Below please find listed those panel sessions devoted to medieval and early modern topics for the upcoming South Atlantic Modern Language Association (SAMLA) Conference in Durham, North Carolina, November 13-15, 2015. For those who do not know, this is the Southeastern American branch of the Modern Language Association. Please note the various abstract due dates for each session and plan accordingly. More information about the conference can be found here: https://samla.memberclicks.net/conference
Southeastern Medieval Association (SEMA) Sponsored Session:
Of Marriages and Disciplines: Celebrating the Fruits of Interdisciplinary Nature of Medieval Studies
This session seeks presentations that explore the many riches of interdisciplinary studies of the medieval period. Many of us in the field take this for granted, but we should not. Rather we should take a moment to celebrate the way that art and history and philosophy and literature all work to illuminate and contradict each other. By June 15, 2015, please submit a 500 word abstract, brief bio, and A/V requirements to Michael Crafton,mcrafton@westga.edu.
English I (Medieval)
The Arts in Early Medieval Literature
In keeping with this year’s conference theme (“In Concert: Literature and the Other Arts”) the Medieval session this year is open for papers that deal with any of the arts of the period, from the illustration of illuminated manuscripts, wearable art such as heraldric jewelry, and other artifacts and implements. Papers that explore the descriptions of material culture in works such as Sir Gawain and the Green Knight with its lush description of the trappings of the Knight himself, would also be welcome. Celebrations of music or depictions of the holiday customs of singing and dancing, ekphrasis, the employment of inanimate objects in riddles, giving voice to inanimate objects as in The Dream of the Rood, the possible topics are limitless. This year’s conference will be in Durham, North Carolina on November 13-15, 2015. Please send a 250-word abstract, a one-page bio, and A/V requirements to Rachel Scoggins, vscoggins2@student.gsu.edu by May 15.
Medieval Literature
Strangers, Neighbors, and Monsters in Medieval Literature
This panel seeks papers that treat any aspect of social difference as presented in the literatures of the Middle Ages. Papers might construe this social difference as confessional, geographic, economic, political, or bodily. How do these categories of difference shape social formation? How do they delimit the boundaries of moral relevance and/or social inclusion? What counts as a neighbor? What counts as a monster? What obligations or affinities do these designations entail? How does one know how to treat a stranger? Paper proposals that deal with the troubling of categories of social difference are especially welcome. So too are proposals that respond to the conference theme of “In Concert: Literature and the Other Arts” by engaging music, architecture, manuscript illumination, painting, sculpture, fashion, or any of the “other arts.” By June 1, 2015, please submit a 300-word abstract, a brief bio, and A/V requirements to Gabriel Ford at gaford@davidson.edu.

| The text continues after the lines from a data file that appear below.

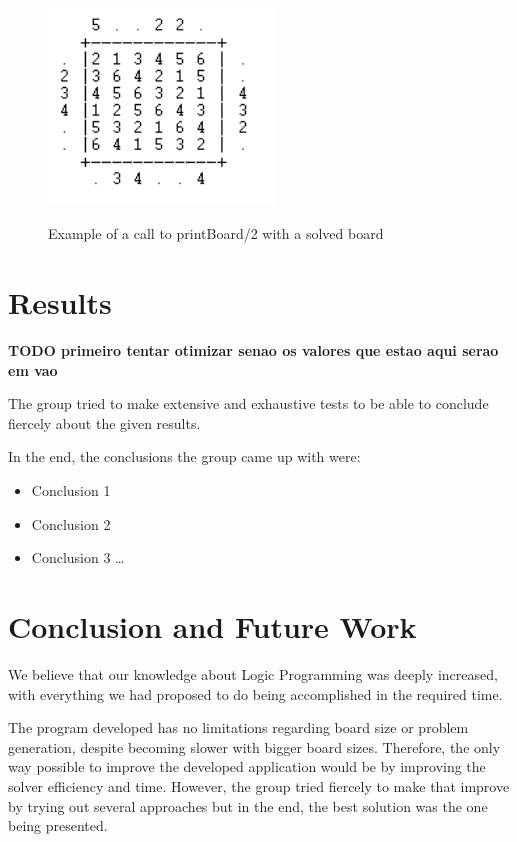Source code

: \documentclass{llncs}
\begin{document}
\begin{figure}[h!]
\begin{center}
\includegraphics[height=6cm,width=6cm]{images/printBoard21.png}
\caption{Example of a call to printBoard/2 with a solved board}
\label{Figure 3}
\end{center}
\end{figure}

%
\section{Results}

\textbf{TODO primeiro tentar otimizar senao os valores que estao aqui serao em vao}

The group tried to make extensive and exhaustive tests to be able to conclude fiercely about the given results.

In the end, the conclusions the group came up with were:
\begin{itemize}
	\item Conclusion 1
	\item Conclusion 2
	\item Conclusion 3 \dots
\end{itemize}

%
\section{Conclusion and Future Work}

We believe that our knowledge about Logic Programming was deeply increased, with everything we had proposed to do being accomplished in the required time.

The program developed has no limitations regarding board size or problem generation, despite becoming slower with bigger board sizes. Therefore, the only way possible to improve the developed application would be by improving the solver efficiency and time. However, the group tried fiercely to make that improve by trying out several approaches but in the end, the best solution was the one being presented.
\end{document}
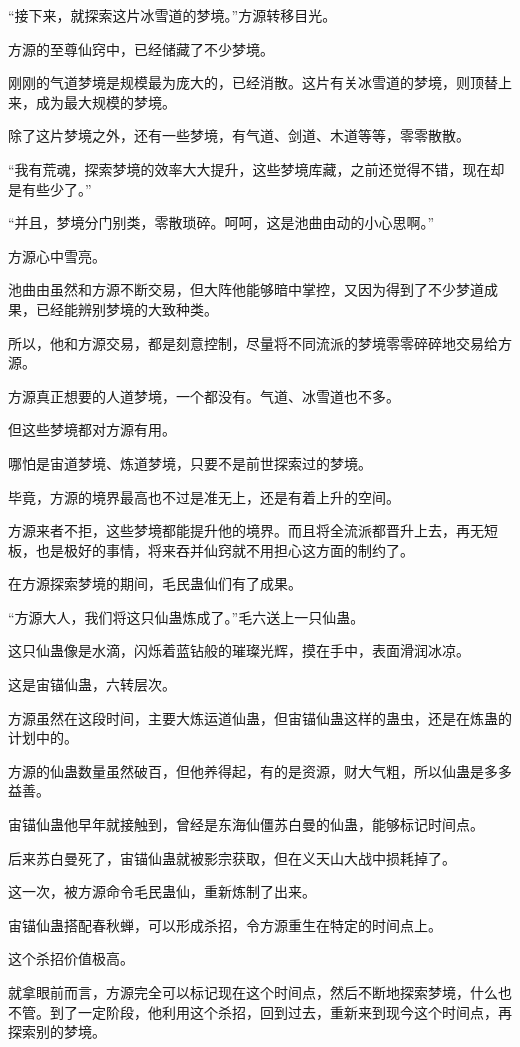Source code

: \begin{this_body}
“接下来，就探索这片冰雪道的梦境。”方源转移目光。

方源的至尊仙窍中，已经储藏了不少梦境。

刚刚的气道梦境是规模最为庞大的，已经消散。这片有关冰雪道的梦境，则顶替上来，成为最大规模的梦境。

除了这片梦境之外，还有一些梦境，有气道、剑道、木道等等，零零散散。

“我有荒魂，探索梦境的效率大大提升，这些梦境库藏，之前还觉得不错，现在却是有些少了。”

“并且，梦境分门别类，零散琐碎。呵呵，这是池曲由动的小心思啊。”

方源心中雪亮。

池曲由虽然和方源不断交易，但大阵他能够暗中掌控，又因为得到了不少梦道成果，已经能辨别梦境的大致种类。

所以，他和方源交易，都是刻意控制，尽量将不同流派的梦境零零碎碎地交易给方源。

方源真正想要的人道梦境，一个都没有。气道、冰雪道也不多。

但这些梦境都对方源有用。

哪怕是宙道梦境、炼道梦境，只要不是前世探索过的梦境。

毕竟，方源的境界最高也不过是准无上，还是有着上升的空间。

方源来者不拒，这些梦境都能提升他的境界。而且将全流派都晋升上去，再无短板，也是极好的事情，将来吞并仙窍就不用担心这方面的制约了。

在方源探索梦境的期间，毛民蛊仙们有了成果。

“方源大人，我们将这只仙蛊炼成了。”毛六送上一只仙蛊。

这只仙蛊像是水滴，闪烁着蓝钻般的璀璨光辉，摸在手中，表面滑润冰凉。

这是宙锚仙蛊，六转层次。

方源虽然在这段时间，主要大炼运道仙蛊，但宙锚仙蛊这样的蛊虫，还是在炼蛊的计划中的。

方源的仙蛊数量虽然破百，但他养得起，有的是资源，财大气粗，所以仙蛊是多多益善。

宙锚仙蛊他早年就接触到，曾经是东海仙僵苏白曼的仙蛊，能够标记时间点。

后来苏白曼死了，宙锚仙蛊就被影宗获取，但在义天山大战中损耗掉了。

这一次，被方源命令毛民蛊仙，重新炼制了出来。

宙锚仙蛊搭配春秋蝉，可以形成杀招，令方源重生在特定的时间点上。

这个杀招价值极高。

就拿眼前而言，方源完全可以标记现在这个时间点，然后不断地探索梦境，什么也不管。到了一定阶段，他利用这个杀招，回到过去，重新来到现今这个时间点，再探索别的梦境。


\end{this_body}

English II (1500 to 1600), Session A
Old English
Old English Literature and Science
This panel welcomes proposals on any aspect of Old English literature and science. Although the Old English period antedates the Scientific Revolution, it includes a number of pre-scientific works. Among these are Bede’s treatises On the Nature of Things and On Times; poems like “The Phoenix,” based in part on the natural histories of eagles and peacocks; and “monstrous” works such as the Aldhelmian Liber Monstrorum, the Old English prose piece The Marvels of the East, and Beowulf. While these “monstrous” texts are largely fanciful, they may have been inspired by empirical observations of natural elements such as landscape, weather, and animal remains. In turn, Old English texts have been profitably studied from a range of scientific perspectives, including ecology, animal studies, information theory, geology, geomythology, archaeology, cognitive studies, cosmology, zoology, meteorology, and taxonomy, among others. Proposals addressing the SAMLA 87 theme (“In Concert: Literature and the Other Arts”) are also welcome. By May 15, 2015, please submit a 300-word abstract, a brief bio, and A/V requirements to Timothy J. Burbery, Marshall University, at burbery@marshall.edu.

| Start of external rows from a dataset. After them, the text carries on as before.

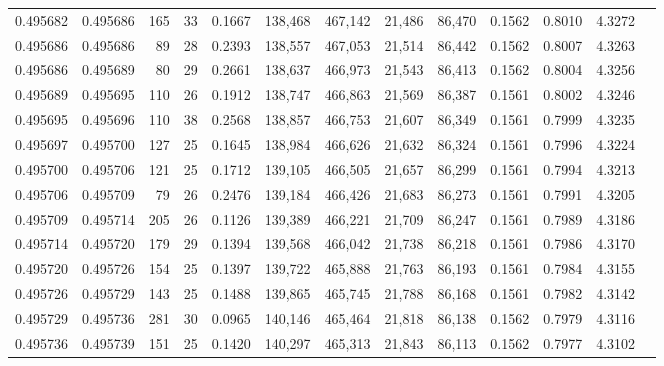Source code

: \begin{tabular}{rrrrrrrrrrrrr}
0.495682 & 0.495686 & 165 &  33 &                                     0.1667 & 138,468 & 467,142 &  21,486 &  86,470 & 0.1562 & 0.8010 & 4.3272 \\
0.495686 & 0.495686 &  89 &  28 &                                     0.2393 & 138,557 & 467,053 &  21,514 &  86,442 & 0.1562 & 0.8007 & 4.3263 \\
0.495686 & 0.495689 &  80 &  29 &                                     0.2661 & 138,637 & 466,973 &  21,543 &  86,413 & 0.1562 & 0.8004 & 4.3256 \\
0.495689 & 0.495695 & 110 &  26 &                                     0.1912 & 138,747 & 466,863 &  21,569 &  86,387 & 0.1561 & 0.8002 & 4.3246 \\
0.495695 & 0.495696 & 110 &  38 &                                     0.2568 & 138,857 & 466,753 &  21,607 &  86,349 & 0.1561 & 0.7999 & 4.3235 \\
0.495697 & 0.495700 & 127 &  25 &                                     0.1645 & 138,984 & 466,626 &  21,632 &  86,324 & 0.1561 & 0.7996 & 4.3224 \\
0.495700 & 0.495706 & 121 &  25 &                                     0.1712 & 139,105 & 466,505 &  21,657 &  86,299 & 0.1561 & 0.7994 & 4.3213 \\
0.495706 & 0.495709 &  79 &  26 &                                     0.2476 & 139,184 & 466,426 &  21,683 &  86,273 & 0.1561 & 0.7991 & 4.3205 \\
0.495709 & 0.495714 & 205 &  26 &                                     0.1126 & 139,389 & 466,221 &  21,709 &  86,247 & 0.1561 & 0.7989 & 4.3186 \\
0.495714 & 0.495720 & 179 &  29 &                                     0.1394 & 139,568 & 466,042 &  21,738 &  86,218 & 0.1561 & 0.7986 & 4.3170 \\
0.495720 & 0.495726 & 154 &  25 &                                     0.1397 & 139,722 & 465,888 &  21,763 &  86,193 & 0.1561 & 0.7984 & 4.3155 \\
0.495726 & 0.495729 & 143 &  25 &                                     0.1488 & 139,865 & 465,745 &  21,788 &  86,168 & 0.1561 & 0.7982 & 4.3142 \\
0.495729 & 0.495736 & 281 &  30 &                                     0.0965 & 140,146 & 465,464 &  21,818 &  86,138 & 0.1562 & 0.7979 & 4.3116 \\
0.495736 & 0.495739 & 151 &  25 &                                     0.1420 & 140,297 & 465,313 &  21,843 &  86,113 & 0.1562 & 0.7977 & 4.3102 \\

\end{tabular}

More Matter with Less Art? Literature and the Other Arts in 16th-Century England
This panel invites papers concerning the intersections of literature and the other arts in the sixteenth and early seventeenth centuries. Suggested topics include but are not limited to: the influence of the Reformation on artistic production, the use of music in the public theater, representations of courtly masques and dancing, the musicality of poetry, representations of architecture in literature, etc. By June 15, 2015, please submit a 300-word abstract and brief bio to Donna Wroble, Georgia State University, at dwroble1@student.gsu.edu
English II (1500 to 1600), Session C
Early Modern Inversions
Conference papers are invited to explore the literary, cultural, and theoretical aspects of inversions in early modern drama, poetry, and prose. This session will explore the nature and meaning of inversions (broadly defined), with special attention paid to how unexpected (or previously unseen) inversions display, develop, or subvert traditional ideas of community and order. This session encourages papers that examine gender, politics, economics, science, and religion. Please send 200-word abstracts and short bios by 1 June, 2015 to Matt Carter, University of North Carolina at Greensboro, at mccarte2@uncg.edu.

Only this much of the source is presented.